Your response should be an exact reproduction of the data below, beginning at the line containing "and integrating the" and ending with the final line.

[[ Data to process open ]]

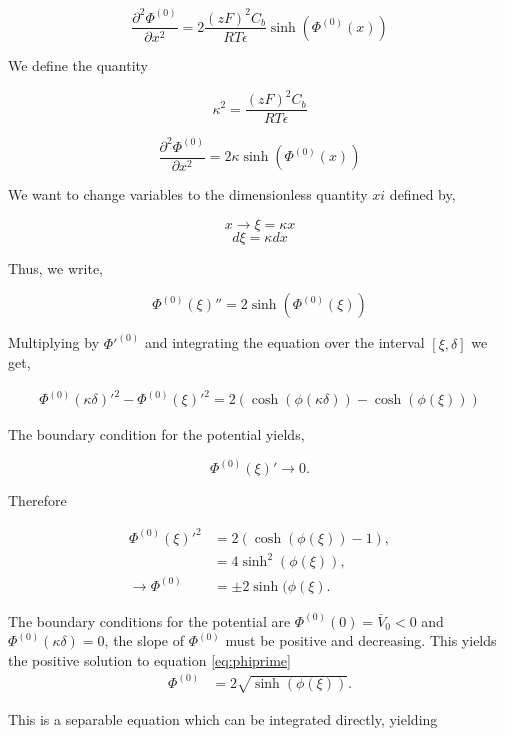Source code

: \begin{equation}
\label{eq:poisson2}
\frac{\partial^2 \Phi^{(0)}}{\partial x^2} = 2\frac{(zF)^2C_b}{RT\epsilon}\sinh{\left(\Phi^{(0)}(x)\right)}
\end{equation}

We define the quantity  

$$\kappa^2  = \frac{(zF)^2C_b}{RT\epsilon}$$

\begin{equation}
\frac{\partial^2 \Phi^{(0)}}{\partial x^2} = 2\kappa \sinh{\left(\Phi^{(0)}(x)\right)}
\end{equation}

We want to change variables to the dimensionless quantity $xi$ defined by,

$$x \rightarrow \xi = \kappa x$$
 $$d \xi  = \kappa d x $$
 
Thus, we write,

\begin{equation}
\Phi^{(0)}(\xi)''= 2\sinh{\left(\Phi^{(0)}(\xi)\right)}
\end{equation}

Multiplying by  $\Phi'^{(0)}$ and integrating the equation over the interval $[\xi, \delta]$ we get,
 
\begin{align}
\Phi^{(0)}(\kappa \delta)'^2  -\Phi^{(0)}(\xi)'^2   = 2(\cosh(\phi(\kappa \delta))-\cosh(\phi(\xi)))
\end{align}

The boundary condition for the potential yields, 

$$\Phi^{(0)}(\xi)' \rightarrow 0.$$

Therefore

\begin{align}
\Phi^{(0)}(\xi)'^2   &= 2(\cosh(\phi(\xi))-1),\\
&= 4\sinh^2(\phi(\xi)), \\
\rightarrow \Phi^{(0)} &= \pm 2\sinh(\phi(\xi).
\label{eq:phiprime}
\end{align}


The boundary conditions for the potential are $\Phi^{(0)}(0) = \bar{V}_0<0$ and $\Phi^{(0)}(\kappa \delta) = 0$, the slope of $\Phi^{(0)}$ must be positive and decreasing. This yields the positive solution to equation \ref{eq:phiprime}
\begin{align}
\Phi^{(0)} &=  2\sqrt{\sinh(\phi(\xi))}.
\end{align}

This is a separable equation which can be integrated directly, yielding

[[ Data to process closed ]]

Output ::
Multiplying by  $\Phi'^{(0)}$ and integrating the equation over the interval $[\xi, \delta]$ we get,
 
\begin{align}
\Phi^{(0)}(\kappa \delta)'^2  -\Phi^{(0)}(\xi)'^2   = 2(\cosh(\phi(\kappa \delta))-\cosh(\phi(\xi)))
\end{align}

The boundary condition for the potential yields, 

$$\Phi^{(0)}(\xi)' \rightarrow 0.$$

Therefore

\begin{align}
\Phi^{(0)}(\xi)'^2   &= 2(\cosh(\phi(\xi))-1),\\
&= 4\sinh^2(\phi(\xi)), \\
\rightarrow \Phi^{(0)} &= \pm 2\sinh(\phi(\xi).
\label{eq:phiprime}
\end{align}


The boundary conditions for the potential are $\Phi^{(0)}(0) = \bar{V}_0<0$ and $\Phi^{(0)}(\kappa \delta) = 0$, the slope of $\Phi^{(0)}$ must be positive and decreasing. This yields the positive solution to equation \ref{eq:phiprime}
\begin{align}
\Phi^{(0)} &=  2\sqrt{\sinh(\phi(\xi))}.
\end{align}

This is a separable equation which can be integrated directly, yielding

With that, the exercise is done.